Free energy profiles of chignolin in water at 298 K. All profiles are shown in k_BT and are shifted vertically, so that the value becomes zero at a distance of R = 0.5 nm, which corresponds to the native state. (a) Free energy profile calculated according to the GB model, F_GB(R), and that corrected by the RMDFT method, F(R). (b) Free energy profile in vacuum, F_vac(R), excess chemical potential profile, μ_ex(R), and nonpolar part of μ_ex(R), μ_nonpol(R), calculated by removing all partial charges on chignolin (see Computational Details). (c,d) These free energy differences from the native state (R = 0.5 nm) are shown for the misfolded state at R = 0.6 nm, the transition state (TS) at R = 1.0 nm, and an unfolded state (UFS) at R = 1.8 nm. The numbers beside the legends in (b) indicate the vertically shifted value for these profiles. Here and hereafter, the error bars for all profiles indicate the standard error. The shown ternary structures are for the native state from the Protein Data Bank database (PDB: 1UAO), misfolded state obtained at R = 0.6 nm, and unfolded state obtained at R = 1.8 nm. The yellow and red spheres depict the alpha carbon atoms at the C-terminus and N-terminus, respectively.
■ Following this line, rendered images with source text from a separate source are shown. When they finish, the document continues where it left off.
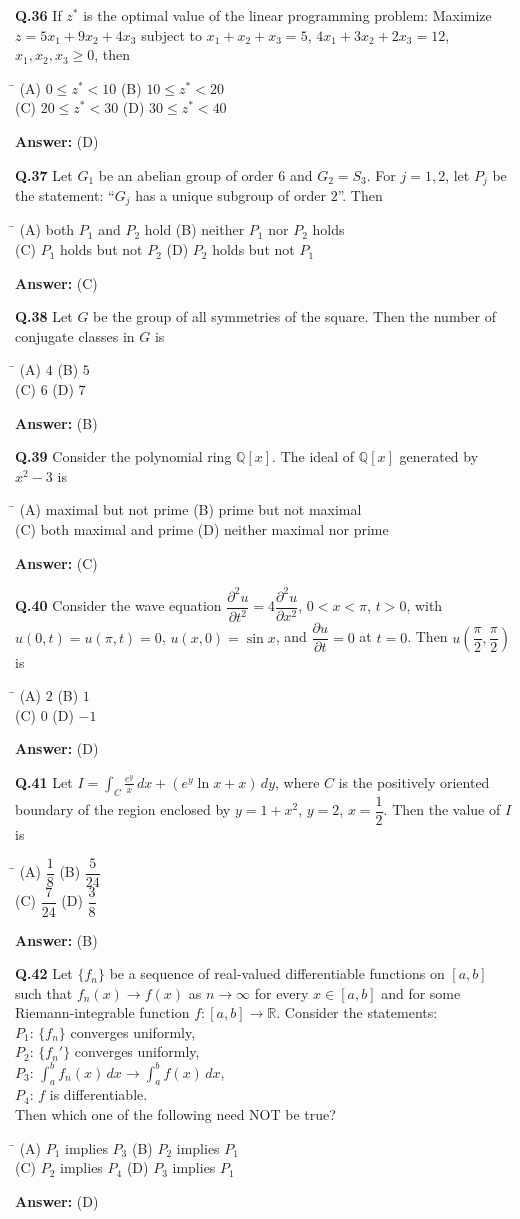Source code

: \documentclass[11pt,a4paper]{article}
\newcommand{\optsfourA}[4]{%
  \begin{tabbing}
    \hspace{0.48\linewidth}\=\kill
    (A) #1 \> (B) #2 \\[2pt]
    (C) #3 \> (D) #4
  \end{tabbing}%
}
\newcommand{\ans}[1]{\textbf{Answer:} #1\par\medskip}
\begin{document}
\textbf{Q.36} If $z^*$ is the optimal value of the linear programming problem: Maximize $z = 5x_1 + 9x_2 + 4x_3$ subject to $x_1 + x_2 + x_3 = 5$, $4x_1 + 3x_2 + 2x_3 = 12$, $x_1, x_2, x_3 \ge 0$, then
\optsfourA{$0 \le z^* < 10$}{$10 \le z^* < 20$}{$20 \le z^* < 30$}{$30 \le z^* < 40$}
\ans{(D)}

\textbf{Q.37} Let $G_1$ be an abelian group of order $6$ and $G_2 = S_3$. For $j = 1, 2$, let $P_j$ be the statement: ``$G_j$ has a unique subgroup of order $2$''. Then
\optsfourA{both $P_1$ and $P_2$ hold}{neither $P_1$ nor $P_2$ holds}{$P_1$ holds but not $P_2$}{$P_2$ holds but not $P_1$}
\ans{(C)}

\textbf{Q.38} Let $G$ be the group of all symmetries of the square. Then the number of conjugate classes in $G$ is
\optsfourA{$4$}{$5$}{$6$}{$7$}
\ans{(B)}

\textbf{Q.39} Consider the polynomial ring $\mathbb{Q}[x]$. The ideal of $\mathbb{Q}[x]$ generated by $x^2 - 3$ is
\optsfourA{maximal but not prime}{prime but not maximal}{both maximal and prime}{neither maximal nor prime}
\ans{(C)}

\textbf{Q.40} Consider the wave equation $\dfrac{\partial^2 u}{\partial t^2} = 4\dfrac{\partial^2 u}{\partial x^2}$, $0 < x < \pi$, $t > 0$, with $u(0, t) = u(\pi, t) = 0$, $u(x, 0) = \sin x$, and $\dfrac{\partial u}{\partial t} = 0$ at $t = 0$. Then $u\!\left(\dfrac{\pi}{2}, \dfrac{\pi}{2}\right)$ is
\optsfourA{$2$}{$1$}{$0$}{$-1$}
\ans{(D)}

\textbf{Q.41} Let $I = \displaystyle\int_C \frac{e^y}{x}\,dx + (e^y \ln x + x)\,dy$, where $C$ is the positively oriented boundary of the region enclosed by $y = 1 + x^2$, $y = 2$, $x = \dfrac{1}{2}$. Then the value of $I$ is
\optsfourA{$\dfrac{1}{8}$}{$\dfrac{5}{24}$}{$\dfrac{7}{24}$}{$\dfrac{3}{8}$}
\ans{(B)}

\textbf{Q.42} Let $\{f_n\}$ be a sequence of real-valued differentiable functions on $[a, b]$ such that $f_n(x) \to f(x)$ as $n \to \infty$ for every $x \in [a, b]$ and for some Riemann-integrable function $f : [a, b] \to \mathbb{R}$. Consider the statements:\\
$P_1$: $\{f_n\}$ converges uniformly,\\
$P_2$: $\{f_n'\}$ converges uniformly,\\
$P_3$: $\displaystyle\int_a^b f_n(x)\,dx \to \int_a^b f(x)\,dx$,\\
$P_4$: $f$ is differentiable.\\
Then which one of the following need NOT be true?
\optsfourA{$P_1$ implies $P_3$}{$P_2$ implies $P_1$}{$P_2$ implies $P_4$}{$P_3$ implies $P_1$}
\ans{(D)}
\end{document}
In the misfolded state, the relative position of Try-9 compared with Try-2 is different from that of the native state because of rotation in backbone torsion angle ψ for Gly-7.

Figure 3

Comparison of free energy profiles for chignolin in water at 298 K and 373 K. (a) Free energy profile calculated according to the GB model, F_GB(R), and that corrected by the RMDFT method, F(R). (b) Difference between the free energy profiles at 373 K and 298 K, ${\mathrm{\Delta }}_{T}F(R)=F(R,373\mathrm{K})/k_{B}T-F(R,298\mathrm{K})/k_{B}T$ and the corresponding differences for the two components, ${\mathrm{\Delta }}_T{F}_{vac}(R)$ and ${\mathrm{\Delta }}_T{\mu }_{ex}(R)$, where ${\mathrm{\Delta }}_{T}F(R)={\mathrm{\Delta }}_T{F}_{vac}(R)+$${\mathrm{\Delta }}_T{\mu }_{ex}(R)$. (c) Nonpolar part and polar part for ${\mathrm{\Delta }}_T{\mu }_{ex}(R)$, ${\mathrm{\Delta }}_T{\mu }_{nonpol}(R)$ and ${\mathrm{\Delta }}_T{\mu }_{pol}(R)$, respectively, where ${\mathrm{\Delta }}_T{\mu }_{ex}(R)={\mathrm{\Delta }}_T{\mu }_{nonpol}(R)+{\mathrm{\Delta }}_T{\mu }_{pol}(R)$. (d) Free energy profile in vacuum, F_vac(R), and its energy part, $E_{vac}^{intra}(R)$, at 298 K and 373 K. The difference between F_vac(R) and $E_{vac}^{intra}(R)$ corresponds to the entropic term of F_vac(R), $-T{S}_{vac}^{intra}(R)=F_{vac}(R)-E_{vac}^{intra}(R)$ (see Eq. 2).

Figure 4

Effect of pressure on the free energy profile F(R). (a) Pressure dependence of the free energy profile at 298 K. (b) Difference in the free energy between 8000 bar and 1 bar, ${\mathrm{\Delta }}_{P}F(R)=F(R,8000\mathrm{bar})/k_{B}T-F(R,1\mathrm{bar})/k_{B}T$. Shown are the excess chemical potential difference, ${\mathrm{\Delta }}_P{\mu }_{ex}(R)$, the nonpolar part ${\mathrm{\Delta }}_P{\mu }_{nonpol}(R)$, and the electrostatic part, ${\mathrm{\Delta }}_P{\mu }_{pol}(R)={\mathrm{\Delta }}_P{\mu }_{ex}(R)-{\mathrm{\Delta }}_P{\mu }_{nonpol}(R)$, resulting from the independence of F_vac(R) on pressure.